Depois desse momento turístico e cheio de entusiasmo, fomos
para a nossa casa em Amherst, localizada no estado de Massachusetts, região da
Nova Inglaterra. Foi no estado de Massachusetts que o Voleibol foi criado e a
parti de lá divulgado à todo o mundo. Amherst, uma cidade pequena que recebe
milhares de estudantes universitários que faz o volume da população expandir.

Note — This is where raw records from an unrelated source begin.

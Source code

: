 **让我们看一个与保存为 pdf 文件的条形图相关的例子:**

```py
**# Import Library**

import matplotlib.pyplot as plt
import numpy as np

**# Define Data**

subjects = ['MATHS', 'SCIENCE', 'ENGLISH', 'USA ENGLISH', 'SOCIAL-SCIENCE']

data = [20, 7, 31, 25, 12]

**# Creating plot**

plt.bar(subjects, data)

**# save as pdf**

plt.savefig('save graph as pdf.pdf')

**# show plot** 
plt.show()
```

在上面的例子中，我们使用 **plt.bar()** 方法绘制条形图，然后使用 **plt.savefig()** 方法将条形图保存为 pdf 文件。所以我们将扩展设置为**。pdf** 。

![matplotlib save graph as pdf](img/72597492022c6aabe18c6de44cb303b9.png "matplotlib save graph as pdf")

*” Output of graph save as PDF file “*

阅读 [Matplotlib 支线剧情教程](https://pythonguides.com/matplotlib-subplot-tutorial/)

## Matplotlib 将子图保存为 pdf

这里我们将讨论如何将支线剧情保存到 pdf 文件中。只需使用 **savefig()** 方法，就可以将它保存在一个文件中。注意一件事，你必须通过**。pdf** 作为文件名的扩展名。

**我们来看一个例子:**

Na cidade vizinha, Northampton, 20 min de ônibus de Amherst, comecei a estudar a
língua Inglesa. Foi um curso intensivo, todos os dias da semana, 5 horas por
dia com free classes extra, muitos home works e apresentações. Depois de dois meses e meio de muito
empenho de cara nos livros e língua solta, já pude falar a língua estrangeira,
mesmo que ainda com muitos erros gramaticais e de pronuncia, mas sempre
tentando com a coragem de errar.
Agora estou no interior de New York, Spencer Town, onde
vive o famoso artista plástico Ellsworth Kelly, um dos grandes nome da arte
abstrata. Spencer Town, uma cidadela campestre de grandes casas. Esse novo
lugar me enche de inspiração poética pela paisagem, vendo as folhas coloridas
caírem no outono e o chão se embranquecendo no inverno. E enquanto o inverno
vai chegando timidamente, vou escrevendo, dando aulas de teatro e capoeira.
Comprei meu Snowboard
e Ski, o inverno chegou, e já não vejo a hora das montanhas estarem
cobertas de branco para, entre “trancos e barrancos”, surfar no pó da neve.